Actors aren't the only ones who get typecast.
Just ask Don Argott and Sheena M. Joyce, principals behind a string of successful, powerful, provocative documentaries - The Art of the Steal, Last Days Here, The Atomic States of America, and Rock School among them. The duo, partners in work and in life and long-time Philadelphians, had been itching to try something different, something with a screenplay and stars attached.
Not so fast.
"It's really hard to get opportunities in that world when you've been branded a documentary filmmaker," says Joyce, who grew up in Delaware County. "It's very easy to be dismissed, for someone to say, 'Yeah, you make a great documentary, but I don't know if you can direct actors.'
"And Don and I would always say, 'You know, when we start a film and we go into someone's house, you're meeting the subjects for the first time and you've got to make them feel comfortable and gain their trust and get what you need for your interview. . . . That's another way of directing people.' "
Argott and Joyce finally made their case. Slow Learners, a rom-com starring Adam Pally (The Mindy Project) and Sarah Burns (I Love You, Man), co-directed by the Center City pair, opened at the PFS Roxy on Friday. Their inaugural narrative feature premiered at the Tribeca Film Festival in April, bowed in New York this month, and will roll out to other theaters - including the Bryn Mawr Film Institute - in coming weeks. The film, whose producers include Tommy Joyner and Jamie Lokoff of MilkBoy Studios in Philadelphia, is available on VOD platforms, too.
Shot in and around Media, Slow Learners is about platonic best friends, colleagues at a high school (he's a guidance counselor, she's a librarian) who decide they don't want to be dorky losers anymore. They spend their summer break recasting themselves as hip, happening hedonists, only to discover that sloppy sex and boozy excess aren't all they're cracked up to be.
Could it be the friends are heading for a realization? That all the time they've wasted, all the humiliation they've suffered have blinded them to the meaningful companionship that has been right in front of them all along?
It turned out to be the perfect vehicle for Argott and Joyce, who were good friends for "three or four years" before they moved in together. Maeve, their soon-to-be-2-year-old daughter, makes her screen debut in the film.

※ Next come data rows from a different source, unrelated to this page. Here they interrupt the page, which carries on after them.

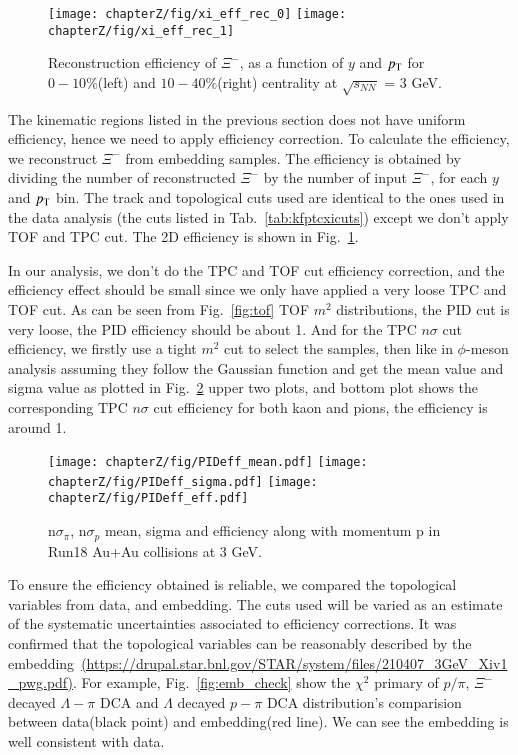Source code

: \begin{figure*}[hbt!]
\texttt{[image: chapterZ/fig/xi\_eff\_rec\_0]}
\texttt{[image: chapterZ/fig/xi\_eff\_rec\_1]}
\caption{Reconstruction efficiency of $\Xi^{-}$, as a function of $y$ and $p_{\rm{T}}$ for $0-10\%$(left) and $10-40\%$(right) centrality at $\sqrt{s_{NN}}$ = 3 GeV.}
\label{xi_eff}
\end{figure*}

The kinematic regions listed in the previous section does not have uniform efficiency, hence we need to apply efficiency correction. To calculate the efficiency, we reconstruct $\Xi^{-}$ from embedding samples. The efficiency is obtained by dividing the number of reconstructed $\Xi^{-}$ by the number of input $\Xi^{-}$, for each $y$ and $p_{\rm T}$ bin. The track and topological cuts used are identical to the ones used in the data analysis (the cuts listed in Tab.~\ref{tab:kfptcxicuts}) except we don't apply TOF and TPC cut. The 2D efficiency is shown in Fig.~\ref{xi_eff}. 

In our analysis, we don't do the TPC and TOF cut efficiency correction, and the efficiency effect should be small since we only have applied a very loose TPC and TOF cut. As can be seen from Fig.~\ref{fig:tof} TOF $m^2$ distributions, the PID cut is very loose, the PID efficiency should be about 1. And for the TPC $n\sigma$ cut efficiency, we firstly use a tight $m^2$ cut to select the samples, then like in $\phi$-meson analysis assuming they follow the Gaussian function and get the mean value and sigma value as plotted in Fig.~\ref{fig:pid_eff} upper two plots, and bottom plot shows the corresponding TPC $n\sigma$ cut efficiency for both kaon and pions, the efficiency is around 1.

\begin{figure*}[hbt!]
\texttt{[image: chapterZ/fig/PIDeff\_mean.pdf]}
\texttt{[image: chapterZ/fig/PIDeff\_sigma.pdf]}
\texttt{[image: chapterZ/fig/PIDeff\_eff.pdf]}
\caption{n$\sigma_{\pi}$, n$\sigma_{p}$ mean, sigma and efficiency along with momentum p in Run18 Au+Au collisions at 3 GeV.}
\label{fig:pid_eff}
\end{figure*}

To ensure the efficiency obtained is reliable, we compared the topological variables from data, and embedding. The cuts used will be varied as an estimate of the systematic uncertainties associated to efficiency corrections. It was confirmed that the topological variables can be reasonably described by the embedding~\url{(https://drupal.star.bnl.gov/STAR/system/files/210407_3GeV_Xiv1_pwg.pdf)}. For example, Fig.~\ref{fig:emb_check} show the $\chi^2$ primary of $p/\pi$, $\Xi^-$ decayed $\Lambda-\pi$ DCA and $\Lambda$ decayed $p-\pi$ DCA distribution's comparision between data(black point) and embedding(red line). We can see the embedding is well consistent with data.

"It was one of those things where every time we hung out, we always had a great time," says Argott, looking over to Joyce on the deck of their apartment near Rittenhouse Square - an apartment they also share with five cats.
"There was immediate chemistry. We were always laughing. I was in a relationship that wasn't really working, and I started hanging out with Sheena a lot more, and one day we looked at each other and it was like, 'What are we doing?' "
Needless to say, they recognized something in the story of Slow Learner's Jeff and Anne.
"You always look for things to connect to," Joyce says. "And that was very easy to connect to. I find a lot of myself in Anne, although I wouldn't go so far as to say I wear cat sweaters."
"There's nothing that I connect to with Jeff," says Argott, with a knowing guffaw.
Along with Pally and Burns, Slow Learners boasts a formidable team of comedic talents who honed their skills at improv hubs such as the Upright Citizens Brigade and the Groundlings: Reid Scott, Catherine Reitman, Gil Ozeri, and Saturday Night Live cast members Bobby Moynihan and Cecily Strong - not a shabby lineup, and Argott and Joyce were keen to let them loose.
A good three-fourths of the dialogue, say the co-directors, was improvised by the cast.
"We went through the script and we just laid out the bare bones," Joyce says. " 'Here are the beats that we need to hit, here's what this scene needs to do, just get us from point A to point B.'
"You get a more genuine performance when they're truly making it their own," she adds. "And all of the cast had such amazing improvisational skills that it would have been a crime to not utilize that."
Says Argott: "It's like if you got Jimi Hendrix and you said, 'Just play that rhythm. Just play those three chords, dude.' Why would you do that? You've got Jimi Hendrix there!"
Argott and Joyce cite the work of Judd Apatow, Adam McKay, Paul Feig, and the classics of the John Hughes' canon as key influences and inspirations as they set out to make a comedy.
"Those are our go-to's," Joyce says.
"Making documentary films, we deal with tough subjects - and we would have dark days. And when you come home at night, you don't want to watch more dark stuff. So I'd rather put Stepbrothers on, or flip through the channels and The 40-Year-Old Virgin is on. It's comfort food.
"And we want to make that kind of comfort food for the screen as well."